The International 2016

Tournament information
- Game: Dota 2
- Location: Seattle, Washington, U.S.
- Dates: August 3–13, 2016
- Administrator: Valve
- Tournament formats: Group stage; Round robin; Main event; double elimination;
- Venue: KeyArena
- Participants: 16 teams
- Purse: $20,770,460

Final positions
- Champions: Wings Gaming
- 1st runner-up: Digital Chaos
- 2nd runner-up: Evil Geniuses

= The International 2016 =

2016 esports tournament

The International 2016 (TI6) was the sixth iteration of The International, an annual Dota 2 esports championship tournament. Hosted by Valve Corporation, the game's developer, the tournament began in June 2016 with the qualifier phase and ended after the main event at the KeyArena in Seattle in August. The tournament awarded the biggest prize pool in esports history at over $20 million, surpassing the record set at the previous International, with the champion team, Wings Gaming, winning over $9 million.

==Background and format==
Like in previous years of the tournament, a corresponding digital compendium for Dota 2 was released before the event. Known as the Battle Pass, 25% of the revenue made by it was sent towards the tournament's prize pool. By the end of July, the crowdfunded prize pool had surpassed the previous year's total of $18.4 million, overtaking it as the largest esports tournament prize pool in history, eventually reaching over $20.7 million.

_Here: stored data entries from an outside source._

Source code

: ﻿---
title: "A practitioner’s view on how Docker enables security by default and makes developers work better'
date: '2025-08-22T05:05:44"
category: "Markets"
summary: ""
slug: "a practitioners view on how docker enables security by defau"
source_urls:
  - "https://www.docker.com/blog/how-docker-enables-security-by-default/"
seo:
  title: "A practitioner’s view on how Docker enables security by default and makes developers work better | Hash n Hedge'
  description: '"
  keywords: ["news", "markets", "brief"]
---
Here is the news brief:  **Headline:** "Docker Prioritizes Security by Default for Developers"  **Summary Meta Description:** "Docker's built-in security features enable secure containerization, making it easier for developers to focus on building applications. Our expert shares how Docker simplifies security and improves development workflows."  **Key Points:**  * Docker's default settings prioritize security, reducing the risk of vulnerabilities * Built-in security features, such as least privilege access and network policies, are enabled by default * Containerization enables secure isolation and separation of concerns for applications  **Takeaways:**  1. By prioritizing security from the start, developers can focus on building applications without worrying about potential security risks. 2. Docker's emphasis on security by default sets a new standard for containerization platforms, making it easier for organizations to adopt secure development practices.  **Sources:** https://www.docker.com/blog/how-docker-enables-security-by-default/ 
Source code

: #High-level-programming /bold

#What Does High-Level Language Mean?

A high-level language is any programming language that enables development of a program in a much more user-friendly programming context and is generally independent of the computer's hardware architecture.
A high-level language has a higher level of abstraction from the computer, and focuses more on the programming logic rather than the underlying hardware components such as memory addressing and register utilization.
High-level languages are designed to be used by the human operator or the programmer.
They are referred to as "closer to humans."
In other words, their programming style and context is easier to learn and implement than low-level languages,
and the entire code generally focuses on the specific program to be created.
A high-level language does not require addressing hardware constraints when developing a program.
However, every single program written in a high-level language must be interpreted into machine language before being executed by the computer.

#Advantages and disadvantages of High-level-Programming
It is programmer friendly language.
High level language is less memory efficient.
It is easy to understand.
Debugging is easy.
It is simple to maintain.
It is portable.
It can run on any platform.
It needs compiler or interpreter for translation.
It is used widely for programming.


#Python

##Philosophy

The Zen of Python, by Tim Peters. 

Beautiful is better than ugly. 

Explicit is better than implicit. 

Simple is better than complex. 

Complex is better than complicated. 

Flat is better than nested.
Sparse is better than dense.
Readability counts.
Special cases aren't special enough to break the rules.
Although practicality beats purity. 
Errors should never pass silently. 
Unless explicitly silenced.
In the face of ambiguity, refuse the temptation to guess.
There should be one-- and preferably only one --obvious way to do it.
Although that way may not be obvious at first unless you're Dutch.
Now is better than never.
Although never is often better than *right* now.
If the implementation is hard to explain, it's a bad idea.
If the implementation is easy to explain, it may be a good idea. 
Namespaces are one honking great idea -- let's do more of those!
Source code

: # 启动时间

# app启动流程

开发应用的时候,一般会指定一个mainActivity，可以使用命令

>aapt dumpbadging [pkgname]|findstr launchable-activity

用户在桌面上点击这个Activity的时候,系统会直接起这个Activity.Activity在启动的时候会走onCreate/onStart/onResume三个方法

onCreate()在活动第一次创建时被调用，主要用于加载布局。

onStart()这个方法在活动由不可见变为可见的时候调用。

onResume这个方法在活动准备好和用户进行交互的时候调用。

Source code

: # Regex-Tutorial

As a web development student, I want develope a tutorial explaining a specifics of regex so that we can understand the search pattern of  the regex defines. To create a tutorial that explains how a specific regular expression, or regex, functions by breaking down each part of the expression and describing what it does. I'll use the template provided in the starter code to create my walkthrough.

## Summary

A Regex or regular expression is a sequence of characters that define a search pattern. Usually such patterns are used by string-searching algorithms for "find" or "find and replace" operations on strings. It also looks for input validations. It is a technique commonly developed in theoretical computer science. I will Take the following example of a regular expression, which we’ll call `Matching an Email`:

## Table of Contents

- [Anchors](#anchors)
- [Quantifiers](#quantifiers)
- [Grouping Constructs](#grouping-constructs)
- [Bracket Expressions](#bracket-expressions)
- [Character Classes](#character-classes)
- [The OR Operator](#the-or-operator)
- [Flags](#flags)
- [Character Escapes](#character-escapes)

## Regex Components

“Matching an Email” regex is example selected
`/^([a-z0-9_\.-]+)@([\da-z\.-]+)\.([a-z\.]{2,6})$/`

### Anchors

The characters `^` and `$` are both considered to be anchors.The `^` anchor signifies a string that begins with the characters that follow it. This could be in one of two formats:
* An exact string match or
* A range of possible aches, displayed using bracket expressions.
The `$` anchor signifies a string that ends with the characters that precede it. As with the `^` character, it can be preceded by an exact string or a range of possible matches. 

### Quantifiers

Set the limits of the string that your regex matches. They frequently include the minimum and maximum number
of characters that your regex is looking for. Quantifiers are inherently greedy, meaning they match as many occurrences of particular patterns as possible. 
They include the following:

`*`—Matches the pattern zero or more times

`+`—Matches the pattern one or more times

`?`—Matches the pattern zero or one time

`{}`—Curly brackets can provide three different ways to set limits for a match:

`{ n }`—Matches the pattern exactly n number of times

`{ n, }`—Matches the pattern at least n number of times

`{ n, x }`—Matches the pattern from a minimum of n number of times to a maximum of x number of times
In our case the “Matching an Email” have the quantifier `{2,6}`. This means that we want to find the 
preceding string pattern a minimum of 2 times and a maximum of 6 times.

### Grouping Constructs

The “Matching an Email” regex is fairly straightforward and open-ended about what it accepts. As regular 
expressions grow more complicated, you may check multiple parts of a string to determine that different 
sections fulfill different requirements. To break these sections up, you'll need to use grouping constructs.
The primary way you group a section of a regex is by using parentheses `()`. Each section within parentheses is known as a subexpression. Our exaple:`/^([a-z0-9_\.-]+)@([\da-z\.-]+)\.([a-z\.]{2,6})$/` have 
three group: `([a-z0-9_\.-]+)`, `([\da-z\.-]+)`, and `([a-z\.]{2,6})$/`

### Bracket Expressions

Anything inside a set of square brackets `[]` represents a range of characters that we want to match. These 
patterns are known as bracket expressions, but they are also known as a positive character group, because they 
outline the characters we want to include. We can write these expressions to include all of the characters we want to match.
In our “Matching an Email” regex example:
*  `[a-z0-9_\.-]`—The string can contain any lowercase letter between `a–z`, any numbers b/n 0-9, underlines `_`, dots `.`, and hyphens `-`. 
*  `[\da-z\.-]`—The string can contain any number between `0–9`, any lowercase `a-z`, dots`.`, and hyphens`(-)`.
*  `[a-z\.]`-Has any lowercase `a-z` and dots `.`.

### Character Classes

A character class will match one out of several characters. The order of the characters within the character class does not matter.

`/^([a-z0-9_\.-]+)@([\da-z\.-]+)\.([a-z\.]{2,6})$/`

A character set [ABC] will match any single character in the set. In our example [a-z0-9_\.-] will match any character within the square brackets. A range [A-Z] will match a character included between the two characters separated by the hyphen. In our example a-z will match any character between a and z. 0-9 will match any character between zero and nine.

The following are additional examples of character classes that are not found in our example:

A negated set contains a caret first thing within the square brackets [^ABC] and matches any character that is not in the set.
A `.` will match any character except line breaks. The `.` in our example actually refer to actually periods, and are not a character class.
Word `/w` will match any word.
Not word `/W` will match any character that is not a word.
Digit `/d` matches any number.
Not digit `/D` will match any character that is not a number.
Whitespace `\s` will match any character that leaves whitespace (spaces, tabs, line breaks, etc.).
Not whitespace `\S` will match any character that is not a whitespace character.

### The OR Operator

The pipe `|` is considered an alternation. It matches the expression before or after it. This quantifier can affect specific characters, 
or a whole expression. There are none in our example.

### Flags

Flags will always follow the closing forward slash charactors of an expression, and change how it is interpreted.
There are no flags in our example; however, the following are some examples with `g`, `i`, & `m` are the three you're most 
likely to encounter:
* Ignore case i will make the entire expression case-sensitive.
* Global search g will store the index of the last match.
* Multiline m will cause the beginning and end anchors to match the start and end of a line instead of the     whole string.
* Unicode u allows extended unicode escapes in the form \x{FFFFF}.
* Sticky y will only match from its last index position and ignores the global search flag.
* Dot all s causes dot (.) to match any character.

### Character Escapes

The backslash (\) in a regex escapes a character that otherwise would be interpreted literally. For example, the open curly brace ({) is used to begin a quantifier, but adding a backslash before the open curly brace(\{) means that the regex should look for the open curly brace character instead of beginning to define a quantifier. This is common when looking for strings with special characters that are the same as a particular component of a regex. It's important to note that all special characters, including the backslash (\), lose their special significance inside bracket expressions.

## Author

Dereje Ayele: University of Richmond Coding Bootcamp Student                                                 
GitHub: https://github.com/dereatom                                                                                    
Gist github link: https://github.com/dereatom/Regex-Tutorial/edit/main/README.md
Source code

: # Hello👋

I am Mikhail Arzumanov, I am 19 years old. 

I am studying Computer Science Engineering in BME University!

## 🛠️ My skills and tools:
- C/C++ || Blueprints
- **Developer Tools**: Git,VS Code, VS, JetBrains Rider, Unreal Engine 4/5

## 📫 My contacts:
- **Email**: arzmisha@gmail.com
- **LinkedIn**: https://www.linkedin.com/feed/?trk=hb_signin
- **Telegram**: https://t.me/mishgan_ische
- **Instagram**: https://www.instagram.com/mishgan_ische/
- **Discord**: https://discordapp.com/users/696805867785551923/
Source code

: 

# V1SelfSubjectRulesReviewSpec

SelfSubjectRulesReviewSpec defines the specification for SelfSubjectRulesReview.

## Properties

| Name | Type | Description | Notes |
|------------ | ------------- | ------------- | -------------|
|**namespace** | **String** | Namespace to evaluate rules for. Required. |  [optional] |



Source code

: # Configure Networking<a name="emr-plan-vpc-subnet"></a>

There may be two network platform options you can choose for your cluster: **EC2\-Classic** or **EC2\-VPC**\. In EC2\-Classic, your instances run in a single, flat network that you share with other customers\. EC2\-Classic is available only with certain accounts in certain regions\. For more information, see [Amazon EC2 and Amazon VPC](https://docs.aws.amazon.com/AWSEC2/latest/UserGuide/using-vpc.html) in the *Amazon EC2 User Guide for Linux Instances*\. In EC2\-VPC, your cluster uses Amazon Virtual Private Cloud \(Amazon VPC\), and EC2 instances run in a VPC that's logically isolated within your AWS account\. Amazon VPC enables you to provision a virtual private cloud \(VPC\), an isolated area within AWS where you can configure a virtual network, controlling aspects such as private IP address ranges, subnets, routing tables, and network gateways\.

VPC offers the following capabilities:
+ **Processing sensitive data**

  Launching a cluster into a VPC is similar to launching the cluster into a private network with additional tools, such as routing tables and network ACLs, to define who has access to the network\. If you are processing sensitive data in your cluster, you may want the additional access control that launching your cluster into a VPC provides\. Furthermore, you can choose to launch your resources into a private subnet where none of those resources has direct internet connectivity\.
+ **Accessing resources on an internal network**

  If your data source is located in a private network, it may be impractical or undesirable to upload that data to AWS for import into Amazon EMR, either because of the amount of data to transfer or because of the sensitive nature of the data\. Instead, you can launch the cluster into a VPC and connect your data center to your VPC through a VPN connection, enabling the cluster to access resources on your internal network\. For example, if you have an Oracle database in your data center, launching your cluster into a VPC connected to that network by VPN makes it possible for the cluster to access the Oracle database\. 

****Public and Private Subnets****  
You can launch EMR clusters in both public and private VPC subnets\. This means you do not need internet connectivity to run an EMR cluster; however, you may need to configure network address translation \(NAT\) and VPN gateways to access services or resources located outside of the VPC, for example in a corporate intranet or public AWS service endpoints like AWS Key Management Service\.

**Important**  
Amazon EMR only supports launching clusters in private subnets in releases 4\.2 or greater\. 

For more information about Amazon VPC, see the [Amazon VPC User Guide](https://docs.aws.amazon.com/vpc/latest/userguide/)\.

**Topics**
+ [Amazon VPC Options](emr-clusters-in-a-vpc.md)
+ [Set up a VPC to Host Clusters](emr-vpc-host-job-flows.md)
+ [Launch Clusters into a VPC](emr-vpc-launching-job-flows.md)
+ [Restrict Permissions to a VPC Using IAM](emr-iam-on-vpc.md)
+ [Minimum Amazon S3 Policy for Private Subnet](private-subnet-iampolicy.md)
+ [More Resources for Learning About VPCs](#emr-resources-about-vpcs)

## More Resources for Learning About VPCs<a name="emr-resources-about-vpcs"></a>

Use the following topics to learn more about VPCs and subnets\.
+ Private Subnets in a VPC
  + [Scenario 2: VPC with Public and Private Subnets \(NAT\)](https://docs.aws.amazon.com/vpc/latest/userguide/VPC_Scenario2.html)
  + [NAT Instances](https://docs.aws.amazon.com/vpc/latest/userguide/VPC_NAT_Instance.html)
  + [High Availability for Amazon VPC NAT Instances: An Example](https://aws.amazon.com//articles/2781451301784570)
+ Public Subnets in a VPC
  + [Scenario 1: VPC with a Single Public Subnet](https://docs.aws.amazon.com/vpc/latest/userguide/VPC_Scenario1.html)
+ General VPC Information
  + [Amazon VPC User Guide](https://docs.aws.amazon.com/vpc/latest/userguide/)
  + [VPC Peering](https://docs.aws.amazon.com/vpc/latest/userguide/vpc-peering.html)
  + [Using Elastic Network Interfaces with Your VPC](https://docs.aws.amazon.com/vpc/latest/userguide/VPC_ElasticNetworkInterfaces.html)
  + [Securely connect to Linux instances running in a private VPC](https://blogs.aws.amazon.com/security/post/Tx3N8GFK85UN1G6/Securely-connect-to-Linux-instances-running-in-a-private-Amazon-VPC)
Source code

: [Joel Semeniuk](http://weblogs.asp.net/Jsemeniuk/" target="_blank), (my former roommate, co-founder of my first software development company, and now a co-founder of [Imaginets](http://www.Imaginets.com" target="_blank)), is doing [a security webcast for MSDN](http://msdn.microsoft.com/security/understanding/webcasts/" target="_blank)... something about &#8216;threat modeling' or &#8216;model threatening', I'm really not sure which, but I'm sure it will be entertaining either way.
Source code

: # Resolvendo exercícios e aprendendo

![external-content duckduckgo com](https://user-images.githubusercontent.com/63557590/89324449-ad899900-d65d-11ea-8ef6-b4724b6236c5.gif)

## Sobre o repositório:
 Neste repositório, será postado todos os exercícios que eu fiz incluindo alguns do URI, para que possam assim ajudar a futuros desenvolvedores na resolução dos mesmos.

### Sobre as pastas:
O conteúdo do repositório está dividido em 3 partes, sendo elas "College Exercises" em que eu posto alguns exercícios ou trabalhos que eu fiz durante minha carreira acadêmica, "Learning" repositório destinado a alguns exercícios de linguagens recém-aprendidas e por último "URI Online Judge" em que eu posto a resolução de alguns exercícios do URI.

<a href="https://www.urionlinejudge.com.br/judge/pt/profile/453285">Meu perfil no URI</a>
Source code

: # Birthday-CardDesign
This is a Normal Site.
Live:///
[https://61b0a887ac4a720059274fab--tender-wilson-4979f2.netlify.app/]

The event began with open qualifiers in June, with the Americas, China, Europe, and Southeast Asia regions. The winners of each region then went on to the main qualifiers, which also took place in June. Winners of the regional qualifier earned an invite to the main event, while a secondary playoff bracket took place for teams in 2nd-5th place, with the winner of them also earning an invite. Six teams were directly invited without need for qualifying, which was based on consistently good results at previous Dota 2 events. However, The International 2015 champion team Evil Geniuses did not receive a direct invite due to breaking Valve's rules on roster swapping prior to the tournament. They and Team Secret, who also broke the same rule, were forced to make their way through the open and main qualifiers, eventually finishing first in their respective regions, gaining an invite. Two teams from the Philippines, TnC Gaming and Execration, had issues securing travel visas to the United States, but were eventually able to get them one week before the event due to assistance from Filipino senator Bam Aquino.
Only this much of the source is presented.